Exercise 7

Enrichment analysis

Load Libraries

library(rGREAT)
library(TxDb.Mmusculus.UCSC.mm10.knownGene)
library(org.Mm.eg.db)
library(simplifyEnrichment)
library(flexclust)

OverlapMatrix

overlap <- readRDS("output/overlap_anno2.rds")

We have several cluster of genomic activities. We will run enrichment analysis of regions from one of them, “Active Promoters”.

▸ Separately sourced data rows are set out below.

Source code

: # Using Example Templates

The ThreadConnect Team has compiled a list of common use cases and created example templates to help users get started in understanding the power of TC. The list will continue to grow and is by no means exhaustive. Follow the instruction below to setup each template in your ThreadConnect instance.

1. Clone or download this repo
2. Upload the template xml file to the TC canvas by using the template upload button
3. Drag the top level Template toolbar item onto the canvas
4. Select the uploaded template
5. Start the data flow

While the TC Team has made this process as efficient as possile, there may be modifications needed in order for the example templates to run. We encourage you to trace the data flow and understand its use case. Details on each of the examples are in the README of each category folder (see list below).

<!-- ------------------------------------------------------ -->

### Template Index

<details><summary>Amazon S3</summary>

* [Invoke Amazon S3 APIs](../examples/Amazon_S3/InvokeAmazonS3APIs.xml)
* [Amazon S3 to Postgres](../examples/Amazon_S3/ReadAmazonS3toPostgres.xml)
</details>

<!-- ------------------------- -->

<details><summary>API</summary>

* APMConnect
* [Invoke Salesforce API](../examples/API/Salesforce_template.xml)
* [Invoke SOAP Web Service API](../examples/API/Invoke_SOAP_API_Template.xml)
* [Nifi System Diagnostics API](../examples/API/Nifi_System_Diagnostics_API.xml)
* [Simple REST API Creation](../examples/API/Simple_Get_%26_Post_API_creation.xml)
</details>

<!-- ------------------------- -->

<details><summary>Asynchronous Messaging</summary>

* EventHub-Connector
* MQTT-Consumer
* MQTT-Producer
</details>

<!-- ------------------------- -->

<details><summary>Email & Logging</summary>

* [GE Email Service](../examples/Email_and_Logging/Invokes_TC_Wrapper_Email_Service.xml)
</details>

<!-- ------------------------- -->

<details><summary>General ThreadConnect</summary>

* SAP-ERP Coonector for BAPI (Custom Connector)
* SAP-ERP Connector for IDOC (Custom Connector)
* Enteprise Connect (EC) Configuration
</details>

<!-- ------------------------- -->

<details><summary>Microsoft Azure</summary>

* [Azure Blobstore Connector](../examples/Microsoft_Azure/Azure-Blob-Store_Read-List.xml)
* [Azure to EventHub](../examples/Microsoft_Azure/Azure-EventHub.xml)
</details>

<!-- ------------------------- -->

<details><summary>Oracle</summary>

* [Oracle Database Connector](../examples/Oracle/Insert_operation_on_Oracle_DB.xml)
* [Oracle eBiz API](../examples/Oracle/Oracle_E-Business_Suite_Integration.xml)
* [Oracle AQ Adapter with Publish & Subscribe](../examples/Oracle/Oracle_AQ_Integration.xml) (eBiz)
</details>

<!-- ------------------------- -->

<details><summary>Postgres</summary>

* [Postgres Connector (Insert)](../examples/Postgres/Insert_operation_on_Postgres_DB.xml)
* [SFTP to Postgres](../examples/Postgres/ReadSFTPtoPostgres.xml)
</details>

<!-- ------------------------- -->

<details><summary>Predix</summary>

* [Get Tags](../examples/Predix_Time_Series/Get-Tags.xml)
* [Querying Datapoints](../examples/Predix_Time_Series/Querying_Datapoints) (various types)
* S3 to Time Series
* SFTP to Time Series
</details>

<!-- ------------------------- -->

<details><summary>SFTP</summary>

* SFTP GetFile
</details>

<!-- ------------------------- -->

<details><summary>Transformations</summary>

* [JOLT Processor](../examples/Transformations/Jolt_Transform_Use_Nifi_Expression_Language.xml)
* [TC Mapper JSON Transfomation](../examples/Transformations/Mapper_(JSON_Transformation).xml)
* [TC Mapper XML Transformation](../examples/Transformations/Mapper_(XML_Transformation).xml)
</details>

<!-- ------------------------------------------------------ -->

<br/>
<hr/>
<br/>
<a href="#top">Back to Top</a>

Running enrichment analysis on regions of our interest

subset the GRanges

gr <- overlap[overlap$ATAC_RNA == "Active Promoters"]
seqlevels(gr) <- as.character(unique(seqnames(gr)))

Running enrichment analysis

res <- great(gr = gr, gene_sets = "BP", tss_source = "mm10")
* TSS source: TxDb.
* check whether TxDb package 'TxDb.Mmusculus.UCSC.mm10.knownGene' is installed.
* gene ID type in the extended TSS is 'Entrez Gene ID'.
* restrict chromosomes to 'chr1, chr2, chr3, chr4, chr5, chr6, chr7, chr8, chr9, chr10,
    chr11, chr12, chr13, chr14, chr15, chr16, chr17, chr18, chr19, chrX, chrY, chrM'.
* 20593/24515 protein-coding genes left.
* update seqinfo to the selected chromosomes.
* TSS extension mode is 'basalPlusExt'.
* construct the basal domains by extending 5000bp to upstream and 1000bp to downsteram of TSS.
* calculate distances to neighbour regions.
* extend to both sides until reaching the neighbour genes or to the maximal extension.
* use GO:BP ontology with 15445 gene sets (source: org.Mm.eg.db).
* check gene ID type in `gene_sets` and in `extended_tss`.
* use whole genome as background.
* remove excluded regions from background.
* overlap `gr` to background regions (based on midpoint).
* in total 99 `gr`.
* overlap extended TSS to background regions.
* check which genes are in the gene sets.
* only take gene sets with size >= 5.
* in total 9412 gene sets.
* overlap `gr` to every extended TSS.
* perform binomial test for each biological term.

Results

Volcano plot

Regions-gene assiciation plot

There is a shiny application to explore the results

Simplyfied representation of GO terms

tb <- getEnrichmentTable(res)
sig_go_ids <- tb$id[tb$p_adjust < 0.05]
cl <- simplifyGO(mat = sig_go_ids)
You haven't provided value for `ont`, guess it as `BP`.
relations: is_a, part_of, regulates, negatively_regulates, positively_regulates
IC_method: IC_annotation
term_sim_method: Sim_XGraSM_2013
IC_method: IC_annotation
Cluster 33 terms by 'binary_cut'... 4 clusters, used 0.1181722 secs.
'magick' package is suggested to install to give better rasterization.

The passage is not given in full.